(Beginning of AVAILABLE DATA)

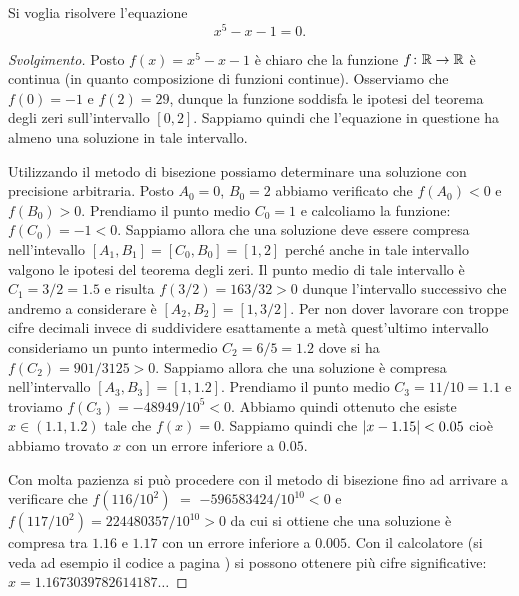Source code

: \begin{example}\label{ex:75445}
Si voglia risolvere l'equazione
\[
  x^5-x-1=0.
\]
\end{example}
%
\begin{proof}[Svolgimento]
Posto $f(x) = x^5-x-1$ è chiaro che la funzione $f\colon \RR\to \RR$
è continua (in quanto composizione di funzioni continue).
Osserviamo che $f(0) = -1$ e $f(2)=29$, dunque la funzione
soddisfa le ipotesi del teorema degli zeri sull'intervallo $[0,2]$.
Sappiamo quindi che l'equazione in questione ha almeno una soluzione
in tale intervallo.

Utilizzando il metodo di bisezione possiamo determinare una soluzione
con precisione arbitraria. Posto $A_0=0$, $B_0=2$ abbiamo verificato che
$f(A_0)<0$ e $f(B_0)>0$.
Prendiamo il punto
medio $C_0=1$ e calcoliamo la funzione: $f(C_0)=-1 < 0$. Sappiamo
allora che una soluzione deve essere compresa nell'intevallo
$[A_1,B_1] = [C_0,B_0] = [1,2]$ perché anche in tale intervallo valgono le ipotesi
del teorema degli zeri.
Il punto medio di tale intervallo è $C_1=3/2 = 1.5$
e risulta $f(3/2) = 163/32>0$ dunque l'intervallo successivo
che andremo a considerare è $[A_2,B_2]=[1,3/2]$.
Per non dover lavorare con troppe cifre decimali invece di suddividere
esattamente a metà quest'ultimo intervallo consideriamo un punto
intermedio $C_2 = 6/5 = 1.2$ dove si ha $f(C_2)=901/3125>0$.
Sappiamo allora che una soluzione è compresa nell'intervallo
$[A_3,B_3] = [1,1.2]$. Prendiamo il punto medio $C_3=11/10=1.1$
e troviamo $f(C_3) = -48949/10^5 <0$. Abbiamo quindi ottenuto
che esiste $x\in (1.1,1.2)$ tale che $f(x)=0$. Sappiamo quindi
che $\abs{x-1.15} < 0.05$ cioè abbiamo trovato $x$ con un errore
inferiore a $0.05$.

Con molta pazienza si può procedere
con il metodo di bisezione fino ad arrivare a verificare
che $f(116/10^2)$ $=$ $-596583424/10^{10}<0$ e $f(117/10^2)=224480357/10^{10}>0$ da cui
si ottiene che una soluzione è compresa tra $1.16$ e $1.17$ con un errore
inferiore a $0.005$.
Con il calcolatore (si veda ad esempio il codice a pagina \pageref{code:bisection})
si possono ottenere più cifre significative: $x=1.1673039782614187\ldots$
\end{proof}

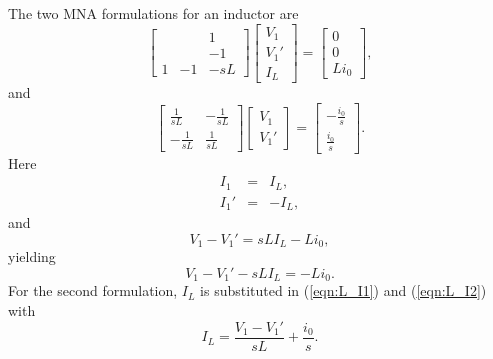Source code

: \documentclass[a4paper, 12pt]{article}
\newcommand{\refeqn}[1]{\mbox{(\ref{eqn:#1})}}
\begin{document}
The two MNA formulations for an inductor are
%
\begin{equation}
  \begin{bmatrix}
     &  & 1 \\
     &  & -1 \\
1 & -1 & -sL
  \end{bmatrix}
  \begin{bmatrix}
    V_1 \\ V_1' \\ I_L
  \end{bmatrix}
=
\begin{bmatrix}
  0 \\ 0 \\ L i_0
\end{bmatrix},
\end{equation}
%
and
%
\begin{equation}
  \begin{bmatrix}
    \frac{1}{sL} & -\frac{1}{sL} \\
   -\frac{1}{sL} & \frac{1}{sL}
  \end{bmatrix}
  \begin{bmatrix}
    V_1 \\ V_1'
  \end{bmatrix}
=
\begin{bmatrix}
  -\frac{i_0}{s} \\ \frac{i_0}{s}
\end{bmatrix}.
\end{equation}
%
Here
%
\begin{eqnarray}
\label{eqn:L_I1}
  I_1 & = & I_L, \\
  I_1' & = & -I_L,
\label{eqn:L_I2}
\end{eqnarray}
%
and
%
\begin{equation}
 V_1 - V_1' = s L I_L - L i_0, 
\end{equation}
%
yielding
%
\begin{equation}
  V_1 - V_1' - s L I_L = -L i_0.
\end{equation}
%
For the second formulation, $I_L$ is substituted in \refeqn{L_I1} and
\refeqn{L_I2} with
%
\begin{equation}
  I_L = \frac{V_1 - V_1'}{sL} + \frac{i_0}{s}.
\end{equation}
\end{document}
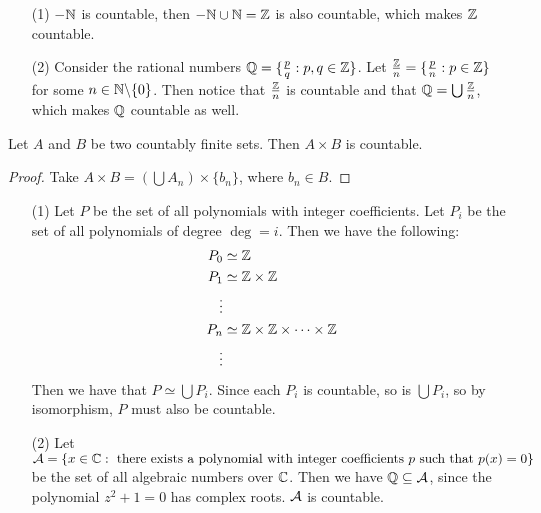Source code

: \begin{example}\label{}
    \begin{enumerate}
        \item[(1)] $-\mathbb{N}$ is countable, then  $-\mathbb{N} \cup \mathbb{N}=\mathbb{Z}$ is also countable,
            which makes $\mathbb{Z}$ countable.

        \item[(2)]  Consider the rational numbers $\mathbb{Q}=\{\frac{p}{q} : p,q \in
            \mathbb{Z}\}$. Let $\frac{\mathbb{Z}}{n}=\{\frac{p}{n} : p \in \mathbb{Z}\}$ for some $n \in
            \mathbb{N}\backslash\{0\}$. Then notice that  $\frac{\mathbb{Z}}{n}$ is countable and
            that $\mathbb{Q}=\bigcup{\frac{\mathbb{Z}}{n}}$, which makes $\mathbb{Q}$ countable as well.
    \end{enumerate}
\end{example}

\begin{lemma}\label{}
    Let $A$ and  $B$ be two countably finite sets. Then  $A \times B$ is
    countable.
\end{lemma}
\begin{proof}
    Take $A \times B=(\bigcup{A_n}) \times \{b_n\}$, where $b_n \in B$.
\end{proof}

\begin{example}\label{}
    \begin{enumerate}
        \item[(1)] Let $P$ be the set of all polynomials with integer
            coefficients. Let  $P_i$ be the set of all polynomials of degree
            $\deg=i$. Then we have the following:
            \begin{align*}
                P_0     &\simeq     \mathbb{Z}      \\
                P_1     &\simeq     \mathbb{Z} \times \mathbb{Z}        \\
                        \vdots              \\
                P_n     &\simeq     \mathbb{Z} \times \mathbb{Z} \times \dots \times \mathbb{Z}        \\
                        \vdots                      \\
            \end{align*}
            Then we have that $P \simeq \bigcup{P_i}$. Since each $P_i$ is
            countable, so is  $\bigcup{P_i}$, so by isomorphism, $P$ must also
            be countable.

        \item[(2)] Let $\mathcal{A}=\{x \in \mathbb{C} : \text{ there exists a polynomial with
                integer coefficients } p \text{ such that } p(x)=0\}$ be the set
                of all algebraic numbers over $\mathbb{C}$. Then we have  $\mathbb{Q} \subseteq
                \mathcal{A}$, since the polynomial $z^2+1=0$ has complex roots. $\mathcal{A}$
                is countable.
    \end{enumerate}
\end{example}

(End of AVAILABLE DATA)

TASK GOAL:
Wherever the word "tale" shows up in the material, copy the line it is on.

TASK OUTPUT:
in tale intervallo.
$[A_1,B_1] = [C_0,B_0] = [1,2]$ perché anche in tale intervallo valgono le ipotesi
Il punto medio di tale intervallo è $C_1=3/2 = 1.5$
che esiste $x\in (1.1,1.2)$ tale che $f(x)=0$. Sappiamo quindi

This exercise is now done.